Aim of the task - Below are records; give the number of their lines that hold the word "theme", and write nothing more.

━━━━━━━━━━━━━━━━━━━━

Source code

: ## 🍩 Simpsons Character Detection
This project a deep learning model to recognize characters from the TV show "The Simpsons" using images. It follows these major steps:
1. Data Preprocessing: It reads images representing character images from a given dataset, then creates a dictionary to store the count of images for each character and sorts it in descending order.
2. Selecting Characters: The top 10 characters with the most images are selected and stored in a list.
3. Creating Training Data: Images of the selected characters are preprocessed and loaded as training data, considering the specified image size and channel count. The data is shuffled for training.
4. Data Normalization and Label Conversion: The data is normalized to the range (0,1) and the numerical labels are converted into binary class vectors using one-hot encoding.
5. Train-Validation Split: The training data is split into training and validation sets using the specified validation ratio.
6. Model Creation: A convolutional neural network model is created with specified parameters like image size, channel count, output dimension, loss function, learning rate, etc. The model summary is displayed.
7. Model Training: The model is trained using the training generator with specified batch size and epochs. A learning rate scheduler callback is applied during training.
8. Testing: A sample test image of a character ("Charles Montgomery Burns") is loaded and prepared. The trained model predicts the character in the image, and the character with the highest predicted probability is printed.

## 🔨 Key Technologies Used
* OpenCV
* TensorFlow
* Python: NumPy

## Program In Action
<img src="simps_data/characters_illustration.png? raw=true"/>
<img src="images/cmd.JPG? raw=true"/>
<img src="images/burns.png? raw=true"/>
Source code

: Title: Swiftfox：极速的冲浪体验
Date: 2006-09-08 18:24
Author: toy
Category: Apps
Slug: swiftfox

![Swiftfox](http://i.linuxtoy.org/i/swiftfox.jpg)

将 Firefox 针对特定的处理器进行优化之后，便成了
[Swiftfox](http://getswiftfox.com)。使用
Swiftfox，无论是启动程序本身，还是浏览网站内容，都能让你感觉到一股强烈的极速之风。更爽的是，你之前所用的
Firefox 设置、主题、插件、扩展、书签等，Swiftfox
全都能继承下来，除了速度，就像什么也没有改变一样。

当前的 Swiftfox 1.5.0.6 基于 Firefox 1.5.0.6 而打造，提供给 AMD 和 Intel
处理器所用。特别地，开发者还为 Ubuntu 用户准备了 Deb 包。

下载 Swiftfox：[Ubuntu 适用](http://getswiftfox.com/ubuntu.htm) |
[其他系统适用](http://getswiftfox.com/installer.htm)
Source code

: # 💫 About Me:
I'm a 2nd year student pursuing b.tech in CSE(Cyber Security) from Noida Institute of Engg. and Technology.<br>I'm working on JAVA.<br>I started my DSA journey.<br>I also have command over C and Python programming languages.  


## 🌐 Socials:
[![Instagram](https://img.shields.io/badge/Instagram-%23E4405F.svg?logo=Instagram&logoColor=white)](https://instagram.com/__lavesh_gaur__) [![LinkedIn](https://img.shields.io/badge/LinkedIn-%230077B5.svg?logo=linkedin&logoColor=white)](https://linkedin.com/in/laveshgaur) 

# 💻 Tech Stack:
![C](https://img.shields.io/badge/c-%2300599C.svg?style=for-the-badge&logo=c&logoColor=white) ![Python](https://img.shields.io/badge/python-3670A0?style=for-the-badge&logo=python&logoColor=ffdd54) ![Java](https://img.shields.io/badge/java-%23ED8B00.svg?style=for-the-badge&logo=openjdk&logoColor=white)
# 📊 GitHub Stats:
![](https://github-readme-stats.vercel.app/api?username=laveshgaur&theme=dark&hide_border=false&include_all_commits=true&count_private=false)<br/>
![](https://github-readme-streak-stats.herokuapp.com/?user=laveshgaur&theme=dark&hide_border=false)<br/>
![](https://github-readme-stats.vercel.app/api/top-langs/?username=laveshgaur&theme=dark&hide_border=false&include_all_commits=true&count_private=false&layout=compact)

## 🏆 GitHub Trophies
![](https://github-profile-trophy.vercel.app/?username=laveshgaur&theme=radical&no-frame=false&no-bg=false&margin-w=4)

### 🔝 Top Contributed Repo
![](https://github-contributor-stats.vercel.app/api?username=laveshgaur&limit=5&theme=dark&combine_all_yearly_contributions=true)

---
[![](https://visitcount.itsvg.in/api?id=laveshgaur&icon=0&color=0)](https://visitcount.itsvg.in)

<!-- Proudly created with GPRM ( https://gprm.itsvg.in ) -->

━━━━━━━━━━━━━━━━━━━━

Solution to this task - 5